Many of these are marketed to consumers who are struggling to make ends meet, as a ‘fair go’ low cost alternative, when in fact they represent one of the most expensive ways of accessing credit or buying basic consumer goods.
People are often locked in to these arrangements through onerous, complex and one-sided contractual terms.
Interim report
The Treasury is reviewing the laws that regulate SACCs and consumer leases. ASIC has investigated consumer lease products and found they apply routinely exploitative interest, fees and charges.
In one case, a consumer lease provider had charged an effective interest rate of 884%.
The ABC reported last year that the largest consumer lease provider, Radio Rentals, received $90 million in payments directly from Centrelink, amounting to nearly half of the company’s annual revenue.
These credit products will always be unsuitable for people struggling to make ends meet.
In December last year, after reviewing the submissions and conducting a number of stakeholder roundtable consultations, the Treasury SACC Review Secretariat released its interim report. The Secretariat has recognised the social and financial harm inherent in many of these products.
The Secretariat also recognised that the way in which these products are marketed, as a ‘fair go’ credit alternative, may mislead vulnerable consumers, particularly those reliant upon social security income.
The interim report recognised and responded to many recommendations made by RLC and other consumer advocates.
- The Report recognises the inadequacy of industry’s response to date and the harm which these financial products continue to cause.
- The Report canvasses the idea of implementing a cap on costs for consumer leases, in similar ways to other financial products. This is a proposal RLC strongly supports.
RLC has made further submissions in response to the proposals outlined in the interim report.
These proposals include:
- A cap on repayments should be extended to consumer leases. This encourages the financial service provider to conduct a more genuine appraisal of a consumer’s financial position, and the (un) suitability of the products they are offering in this context.
- An effective interest rate cap of 48% should apply across all credit contracts and there should be no carve out exceptions for consumer leases. We see no substantial difference between consumer leases and other credit contracts where this cap applies.

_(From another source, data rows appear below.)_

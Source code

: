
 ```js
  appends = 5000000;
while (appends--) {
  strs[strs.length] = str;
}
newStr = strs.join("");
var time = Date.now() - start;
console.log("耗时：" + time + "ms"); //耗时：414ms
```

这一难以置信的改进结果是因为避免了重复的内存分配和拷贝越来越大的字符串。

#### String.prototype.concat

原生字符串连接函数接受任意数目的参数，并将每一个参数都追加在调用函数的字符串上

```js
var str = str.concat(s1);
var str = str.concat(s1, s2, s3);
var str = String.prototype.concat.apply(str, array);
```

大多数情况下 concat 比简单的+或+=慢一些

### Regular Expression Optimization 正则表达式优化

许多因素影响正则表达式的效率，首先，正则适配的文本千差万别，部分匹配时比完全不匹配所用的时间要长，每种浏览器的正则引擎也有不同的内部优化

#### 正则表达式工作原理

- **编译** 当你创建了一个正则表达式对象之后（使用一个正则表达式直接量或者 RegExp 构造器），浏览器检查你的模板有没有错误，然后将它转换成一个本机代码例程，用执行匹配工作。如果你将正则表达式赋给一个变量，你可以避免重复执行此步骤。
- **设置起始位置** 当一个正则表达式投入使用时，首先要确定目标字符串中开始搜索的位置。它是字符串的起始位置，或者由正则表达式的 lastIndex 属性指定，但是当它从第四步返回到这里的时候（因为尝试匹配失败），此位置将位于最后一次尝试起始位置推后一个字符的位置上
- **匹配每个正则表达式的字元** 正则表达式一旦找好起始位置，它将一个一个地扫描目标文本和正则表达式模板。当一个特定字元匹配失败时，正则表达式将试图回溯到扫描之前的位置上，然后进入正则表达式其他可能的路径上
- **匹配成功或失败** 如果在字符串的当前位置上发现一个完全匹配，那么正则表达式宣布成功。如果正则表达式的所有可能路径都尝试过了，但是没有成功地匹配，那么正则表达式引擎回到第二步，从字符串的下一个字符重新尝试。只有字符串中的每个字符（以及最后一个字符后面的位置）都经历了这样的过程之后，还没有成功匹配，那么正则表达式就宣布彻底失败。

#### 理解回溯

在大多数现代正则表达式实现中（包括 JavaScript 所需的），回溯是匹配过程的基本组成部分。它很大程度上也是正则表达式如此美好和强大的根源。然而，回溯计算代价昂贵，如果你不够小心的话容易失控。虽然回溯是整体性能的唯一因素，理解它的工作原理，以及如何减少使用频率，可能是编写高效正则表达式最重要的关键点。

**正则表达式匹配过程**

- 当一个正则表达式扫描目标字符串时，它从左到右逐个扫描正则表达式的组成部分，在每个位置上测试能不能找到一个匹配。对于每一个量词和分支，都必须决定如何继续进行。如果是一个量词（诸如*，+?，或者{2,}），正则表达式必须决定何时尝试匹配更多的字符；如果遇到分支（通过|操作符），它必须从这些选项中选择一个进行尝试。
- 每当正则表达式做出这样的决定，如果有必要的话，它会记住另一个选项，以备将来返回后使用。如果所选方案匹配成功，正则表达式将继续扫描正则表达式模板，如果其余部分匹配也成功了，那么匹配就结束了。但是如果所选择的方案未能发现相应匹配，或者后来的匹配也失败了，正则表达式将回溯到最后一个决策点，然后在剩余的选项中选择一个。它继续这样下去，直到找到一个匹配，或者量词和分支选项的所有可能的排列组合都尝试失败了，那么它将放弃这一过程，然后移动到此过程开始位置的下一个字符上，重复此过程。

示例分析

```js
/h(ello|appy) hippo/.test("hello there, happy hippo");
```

- A limit on the term of consumer leases, to a maximum of two to three years, should be introduced. In our experience, we often see consumers under these lease agreements continuing to pay high monthly costs for depreciating goods long after the term of the lease has expired. This is often through open-ended Centrepay and direct debit deductions. There have been occasions where these repayments continue indefinitely and where lease providers have failed to notify consumers of a right to purchase the goods at the end of the lease agreement.
- A protected earnings amount should be introduced for consumer leases, in the same way they apply to SACCs, for the same reasons they apply to SACCs. We support the proposal for a 10% net income cap as the maximum amount that can be used to make lease repayments.
- Standard consumer lease agreements routinely include onerous and excessive early termination fees and other quasi-insurance fees – these terms are not properly explained to the consumer, do not represent a genuine pre-estimate of the providers losses and are unfair terms which should be expressly limited by regulation.
The final report was handed to the Government on 3rd March 2016, but has not been publicly released. We are calling on the Government to promptly release this report and act on recommendations to improve consumer protections in this area.